• Exercise goal:
If a line of the data below contains the string "http", copy it into your answer.

• Data to examine:

########################################

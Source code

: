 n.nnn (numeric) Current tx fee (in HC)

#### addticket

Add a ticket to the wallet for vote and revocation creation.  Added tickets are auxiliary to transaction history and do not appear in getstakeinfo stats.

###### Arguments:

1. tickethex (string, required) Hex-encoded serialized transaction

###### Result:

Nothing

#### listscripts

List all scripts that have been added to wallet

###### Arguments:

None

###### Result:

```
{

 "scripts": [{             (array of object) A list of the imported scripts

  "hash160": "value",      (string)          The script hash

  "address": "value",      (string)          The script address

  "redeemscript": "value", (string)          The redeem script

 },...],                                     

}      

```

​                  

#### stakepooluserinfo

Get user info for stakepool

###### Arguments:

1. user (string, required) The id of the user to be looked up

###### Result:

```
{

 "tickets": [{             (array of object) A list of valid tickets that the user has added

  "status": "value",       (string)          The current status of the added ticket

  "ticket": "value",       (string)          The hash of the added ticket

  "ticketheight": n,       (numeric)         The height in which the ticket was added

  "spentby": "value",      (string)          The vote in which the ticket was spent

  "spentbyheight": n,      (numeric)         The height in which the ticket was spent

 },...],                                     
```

########################################

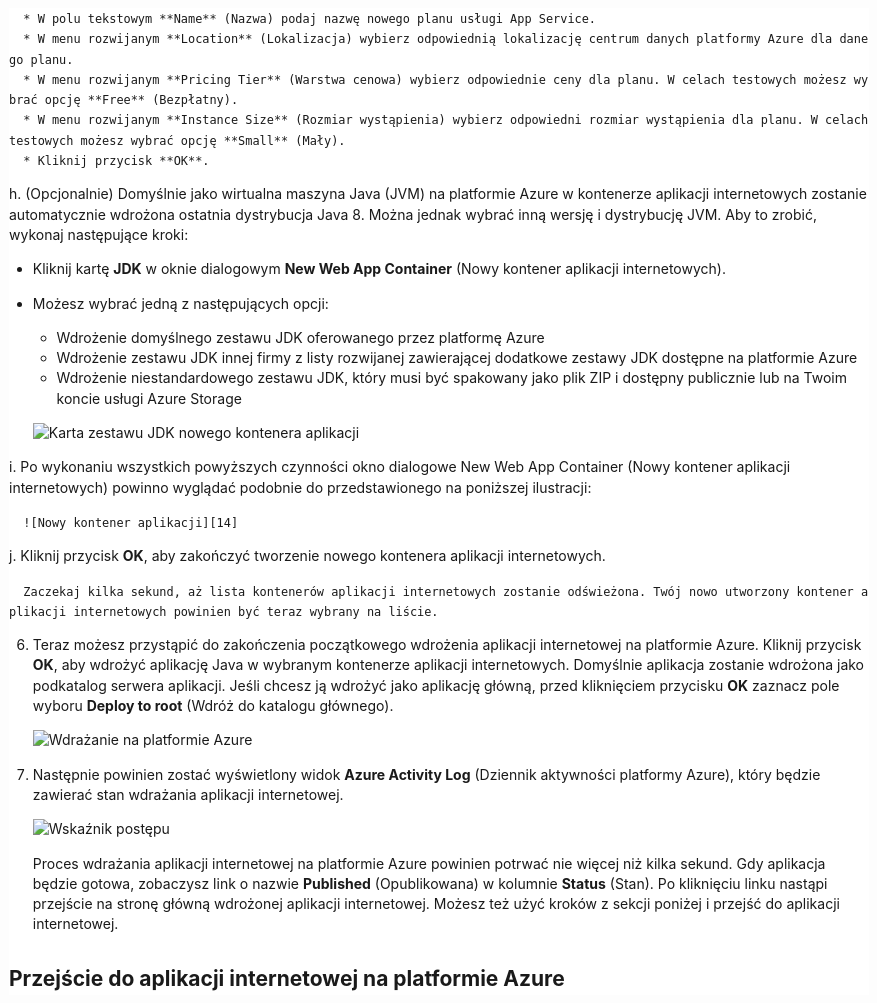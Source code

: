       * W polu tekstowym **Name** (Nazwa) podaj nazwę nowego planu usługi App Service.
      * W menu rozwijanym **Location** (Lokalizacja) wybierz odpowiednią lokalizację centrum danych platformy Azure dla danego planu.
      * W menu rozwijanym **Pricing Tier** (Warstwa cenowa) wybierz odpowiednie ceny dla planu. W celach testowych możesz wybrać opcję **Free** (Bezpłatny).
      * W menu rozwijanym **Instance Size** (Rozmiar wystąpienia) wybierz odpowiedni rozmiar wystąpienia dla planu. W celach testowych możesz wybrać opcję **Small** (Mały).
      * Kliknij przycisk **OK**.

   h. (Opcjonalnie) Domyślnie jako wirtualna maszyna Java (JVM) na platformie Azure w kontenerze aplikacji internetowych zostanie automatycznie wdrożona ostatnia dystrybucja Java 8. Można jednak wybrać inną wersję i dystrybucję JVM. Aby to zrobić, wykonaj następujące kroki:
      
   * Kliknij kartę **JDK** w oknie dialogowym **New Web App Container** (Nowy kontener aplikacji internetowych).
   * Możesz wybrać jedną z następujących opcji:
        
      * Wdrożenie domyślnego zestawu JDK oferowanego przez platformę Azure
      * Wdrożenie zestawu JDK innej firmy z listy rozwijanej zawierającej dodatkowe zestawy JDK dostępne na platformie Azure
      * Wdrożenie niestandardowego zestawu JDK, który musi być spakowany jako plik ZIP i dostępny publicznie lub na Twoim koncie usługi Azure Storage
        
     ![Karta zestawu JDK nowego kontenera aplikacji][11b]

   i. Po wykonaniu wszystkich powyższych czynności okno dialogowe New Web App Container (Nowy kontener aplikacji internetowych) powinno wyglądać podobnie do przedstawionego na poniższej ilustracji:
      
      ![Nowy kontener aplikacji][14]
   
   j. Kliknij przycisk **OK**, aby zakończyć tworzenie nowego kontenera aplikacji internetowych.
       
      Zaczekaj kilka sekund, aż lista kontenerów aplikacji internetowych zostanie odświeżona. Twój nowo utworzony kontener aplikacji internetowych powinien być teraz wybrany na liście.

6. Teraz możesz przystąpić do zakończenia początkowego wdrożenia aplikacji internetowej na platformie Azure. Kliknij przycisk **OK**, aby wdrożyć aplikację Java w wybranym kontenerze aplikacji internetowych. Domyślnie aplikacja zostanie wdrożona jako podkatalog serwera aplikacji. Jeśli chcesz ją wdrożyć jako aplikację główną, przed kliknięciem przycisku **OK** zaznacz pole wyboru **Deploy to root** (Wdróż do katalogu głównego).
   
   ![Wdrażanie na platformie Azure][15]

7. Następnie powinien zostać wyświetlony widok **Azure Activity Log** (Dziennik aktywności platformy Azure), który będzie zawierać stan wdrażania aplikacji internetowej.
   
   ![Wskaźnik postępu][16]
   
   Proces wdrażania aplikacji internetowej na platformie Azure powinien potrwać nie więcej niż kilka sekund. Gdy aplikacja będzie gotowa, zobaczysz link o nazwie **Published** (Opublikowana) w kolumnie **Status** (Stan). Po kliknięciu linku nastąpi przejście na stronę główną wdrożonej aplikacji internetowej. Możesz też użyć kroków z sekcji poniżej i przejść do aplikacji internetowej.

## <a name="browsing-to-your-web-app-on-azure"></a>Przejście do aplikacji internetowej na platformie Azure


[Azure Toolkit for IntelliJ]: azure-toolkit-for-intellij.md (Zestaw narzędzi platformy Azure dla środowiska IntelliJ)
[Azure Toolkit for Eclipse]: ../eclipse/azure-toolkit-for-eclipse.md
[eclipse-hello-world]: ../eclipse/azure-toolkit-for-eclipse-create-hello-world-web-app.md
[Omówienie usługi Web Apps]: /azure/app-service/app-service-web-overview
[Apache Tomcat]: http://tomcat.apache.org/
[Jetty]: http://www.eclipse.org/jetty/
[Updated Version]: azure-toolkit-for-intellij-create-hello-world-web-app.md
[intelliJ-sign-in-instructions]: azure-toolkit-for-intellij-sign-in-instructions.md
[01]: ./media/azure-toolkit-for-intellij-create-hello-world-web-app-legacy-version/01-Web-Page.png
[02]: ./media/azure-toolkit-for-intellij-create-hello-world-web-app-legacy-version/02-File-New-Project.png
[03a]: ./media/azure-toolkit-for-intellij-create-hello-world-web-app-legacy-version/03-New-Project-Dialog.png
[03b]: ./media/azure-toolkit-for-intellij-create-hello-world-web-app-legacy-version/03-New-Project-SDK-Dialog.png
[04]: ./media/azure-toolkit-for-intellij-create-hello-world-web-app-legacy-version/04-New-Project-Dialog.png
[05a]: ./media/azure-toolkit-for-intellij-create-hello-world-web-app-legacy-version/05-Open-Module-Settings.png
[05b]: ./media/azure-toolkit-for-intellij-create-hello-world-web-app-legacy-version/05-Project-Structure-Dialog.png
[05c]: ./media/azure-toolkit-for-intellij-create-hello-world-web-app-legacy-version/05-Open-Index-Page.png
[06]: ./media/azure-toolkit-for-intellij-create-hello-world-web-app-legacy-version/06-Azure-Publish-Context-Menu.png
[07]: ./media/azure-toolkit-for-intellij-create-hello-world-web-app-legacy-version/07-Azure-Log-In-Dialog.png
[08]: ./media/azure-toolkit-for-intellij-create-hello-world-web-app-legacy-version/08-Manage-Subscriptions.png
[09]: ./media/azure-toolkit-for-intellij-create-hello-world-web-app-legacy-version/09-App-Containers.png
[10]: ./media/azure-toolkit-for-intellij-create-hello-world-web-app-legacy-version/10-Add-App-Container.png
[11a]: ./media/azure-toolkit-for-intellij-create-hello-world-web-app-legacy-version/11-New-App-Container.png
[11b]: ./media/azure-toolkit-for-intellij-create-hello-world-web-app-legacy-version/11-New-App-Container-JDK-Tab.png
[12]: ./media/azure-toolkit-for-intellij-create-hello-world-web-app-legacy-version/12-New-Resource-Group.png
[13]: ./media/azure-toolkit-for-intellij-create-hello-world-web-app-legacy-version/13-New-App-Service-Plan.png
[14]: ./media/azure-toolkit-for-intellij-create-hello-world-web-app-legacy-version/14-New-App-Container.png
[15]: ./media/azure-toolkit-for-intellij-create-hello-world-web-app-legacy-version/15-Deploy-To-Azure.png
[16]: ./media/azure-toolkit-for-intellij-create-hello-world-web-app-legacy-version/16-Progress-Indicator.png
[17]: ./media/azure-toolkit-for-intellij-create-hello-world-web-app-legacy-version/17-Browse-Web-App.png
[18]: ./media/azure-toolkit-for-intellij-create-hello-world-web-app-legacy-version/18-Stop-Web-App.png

########################################

• Answer box:
[Apache Tomcat]: http://tomcat.apache.org/
[Jetty]: http://www.eclipse.org/jetty/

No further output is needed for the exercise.